*Saved entries*.

────────

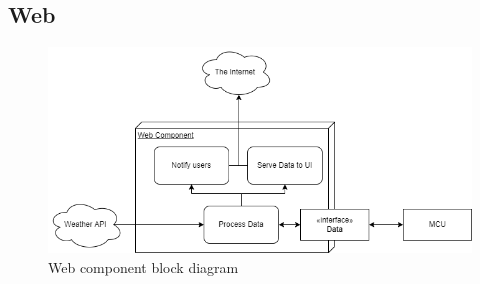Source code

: \subsection{Web}
\begin{figure}[H]
    \caption{Web component block diagram}
    \centering
    \includegraphics[width=\textwidth]{block-diagrams/images/WebBlock.png}
\end{figure}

────────

Whenever the word "block" shows up in a line of the entries, list that line.

    \caption{Web component block diagram}
    \includegraphics[width=\textwidth]{block-diagrams/images/WebBlock.png}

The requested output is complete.